HOMOGENEOUS POLY(ALKYLENE) GUANIDINES AND METHOD FOR THE PRODUCTION THEREOF

Abstract

The invention relates to a method for producing poly(alkylene) guanidines, comprising at least the following steps: a) providing an alkylene diamine of the formula NH.sub.2(CH.sub.2)m-NH.sub.2 with m=4-12, in particular 6-10, in a reaction vessel and heating the alkylene diamine to a temperature greater than or equal to the melting temperature of the alkylene diamine in question, typically to a temperature in a range of 25 C. to 115 C., preferably 55 C. to 110 C., whereby a melt of the alkylene diamine is produced; b) adding a guanidinium salt, in particular guanidinium HCl, in portions and reacting same with the alkylene diamine until the formation of alkylene(guanidine) monomers is completed; c) reacting the monomers formed in step b), at at least the minimum temperature at which the polymerization to form the desired poly(alkylene) guanidine begins, until the formation of the poly(alkylene) guanidine is completed; wherein steps a) and b) for forming alkylene(guanidine) monomers are carried out at a temperature below the minimum polymerization temperature and the mixture is stirred during all method steps.
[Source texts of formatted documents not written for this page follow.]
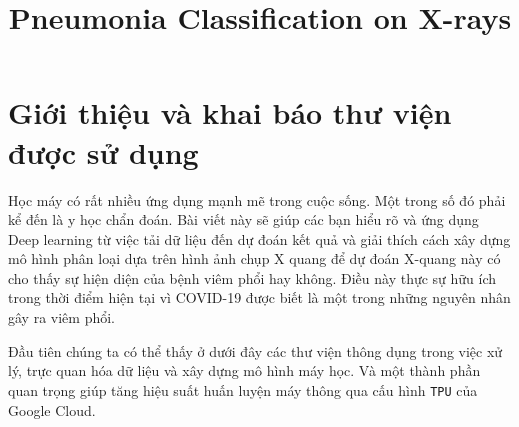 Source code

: \documentclass[11pt]{article}
\title{Pneumonia Classification on X-rays}
\begin{document}
    
    \maketitle
    
    

    
    \section{Giới thiệu và khai báo thư viện được sử dụng}\label{introduction-set-up}

Học máy có rất nhiều ứng dụng mạnh mẽ trong cuộc sống. Một trong số đó phải kể đến là
y học chẩn đoán. Bài viết này sẽ giúp các bạn hiểu rõ và ứng dụng Deep learning từ việc tải dữ liệu đến dự đoán kết quả và giải thích cách xây dựng mô hình phân loại dựa trên hình ảnh chụp X quang để dự đoán X-quang này có cho thấy sự hiện diện của bệnh viêm phổi hay không. Điều này thực sự hữu ích trong thời điểm hiện tại vì COVID-19 được biết là một trong những nguyên nhân gây ra viêm phổi.

Đầu tiên chúng ta có thể thấy ở dưới đây các thư viện thông dụng trong việc xử lý, trực
quan hóa dữ liệu và xây dựng mô hình máy học. Và một thành phần quan trọng giúp tăng hiệu suất huấn luyện máy thông qua cấu hình \texttt{TPU} của Google Cloud.
\end{document}
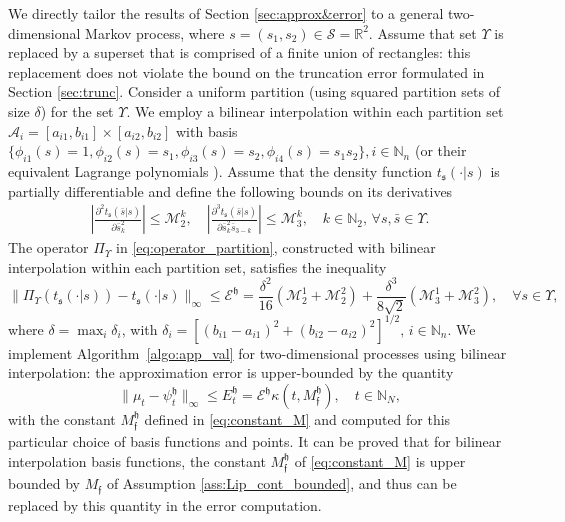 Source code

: \documentclass{LMCS}
\begin{document}
We directly tailor the results of Section \ref{sec:approx&error} to a general two-dimensional Markov process, 
where $s = (s_1,s_2)\in\mathcal S = \mathbb R^2$. 
Assume that set $\Upsilon$ is replaced by a superset that is comprised of a finite union of rectangles: 
this replacement does not violate the bound on the truncation error formulated in Section \ref{sec:trunc}.   
Consider a uniform partition (using squared partition sets of size $\delta$) for the set $\Upsilon$.  
We employ a bilinear interpolation within each partition set
$\mathcal A_i = [a_{i1},b_{i1}]\times[a_{i2},b_{i2}]$
with basis
$\{\phi_{i1}(s) = 1,\phi_{i2}(s) = s_1,\phi_{i3}(s) = s_2,\phi_{i4}(s) = s_1 s_2\},i\in\mathbb N_n$
(or their equivalent Lagrange polynomials \cite{SAH12}).
Assume that the density function $t_{\mathfrak s}(\cdot|s)$ is partially differentiable and define the following bounds on its derivatives
\begin{align*}
\left|\frac{\partial^2 t_{\mathfrak s}(\bar s|s)}{\partial \bar s_k^2}\right|\le\mathcal M_2^k,\quad 
\left|\frac{\partial^3 t_{\mathfrak s}(\bar s|s)}{\partial \bar s_k^2\bar s_{3-k}}\right|\le\mathcal M_3^k, \quad
k\in\mathbb N_2,\, \forall s,\bar s\in\Upsilon.
\end{align*}
The operator $\Pi_\Upsilon$ in \eqref{eq:operator_partition}, 
constructed with bilinear interpolation within each partition set, 
satisfies the inequality
\begin{equation*}
\|\Pi_{\Upsilon}\left(t_{\mathfrak s}(\cdot|s)\right)-t_{\mathfrak s}(\cdot|s)\|_{\infty} \le \mathcal E^{\mathfrak h} = \frac{\delta^2}{16}\left(\mathcal M_2^1+\mathcal M_2^2\right)
+ \frac{\delta^3}{8\sqrt{2}}\left(\mathcal M_3^1+\mathcal M_3^2\right), 
\quad \forall s\in\Upsilon,
\end{equation*}
where $\delta = \max_i \delta_i$, 
with $\delta_i = \left[(b_{i1}-a_{i1})^2+(b_{i2}-a_{i2})^2\right]^{1/2},\,i\in\mathbb N_n.$
We implement Algorithm~\ref{algo:app_val} for two-dimensional processes using bilinear interpolation: 
the approximation error is upper-bounded by the quantity
\begin{equation*}
\|\mu_t-\psi_t^{\mathfrak h}\|_\infty\le E_t^{\mathfrak h} = \mathcal E^{\mathfrak h}\kappa(t,M_{\mathfrak f}^{\mathfrak h}), \quad t\in\mathbb N_N,
\end{equation*}
with the constant $M_{\mathfrak f}^{\mathfrak h}$ defined in \eqref{eq:constant_M} and computed for this particular choice of basis functions and points.
It can be proved that for bilinear interpolation basis functions,
the constant $M_{\mathfrak f}^{\mathfrak h}$ of \eqref{eq:constant_M} is upper bounded by $M_{\mathfrak f}$ of Assumption \ref{ass:Lip_cont_bounded}, and thus can be replaced by this quantity in the error computation.
\end{document}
The invention further relates to the homogeneous poly(alkylene) guanidines obtainable by means of the method described above, said poly(alkylene) guanidines having a content of at least 85 wt %, in particular at least 90% or 97%, of a desired linear poly(alkylene) guanidine having 3-14, preferably 4-10, alkylene monomer units in the molecule as a main product and a content of by-products, in particular branched isomers of said poly(alkylene) guanidine, of at most 15%, 10%, 5% or 3%.

Claims

1. A method for the production of poly(alkylene) guanidines, comprising at least the following steps: a) providing an alkylene diamine of the formula NH.sub.2(CH.sub.2).sub.mNH.sub.2 where m=4-12, in a reaction vessel and heating of the alkylene diamine to a temperature equal to or above a melting temperature of the alkylene diamine, as a result of which a melt of the alkylene diamine is formed; b) portion-wise adding of a guanidinium salt and reacting with the alkylene diamine until the formation of alkylene(guanidine) monomers is concluded; c) reacting the monomers formed in step b) at at least a minimum polymerization temperature at which a polymerization to a desired poly(alkylene) guanidine begins until a formation of the poly(alkylene) guanidine is concluded; wherein steps a) and b) for the formation of alkylene(guanidine) monomers are performed at a temperature below the minimum polymerization temperature and all of the steps are carried out while stirring.

2-13. (canceled)

14. The method according to claim 1, wherein step b) is performed at a temperature in a range from 20 C. to 115 C. for a period of time of 15 min to 20 h, and/or wherein step c) is performed for a period of time of 30 min to 25 h.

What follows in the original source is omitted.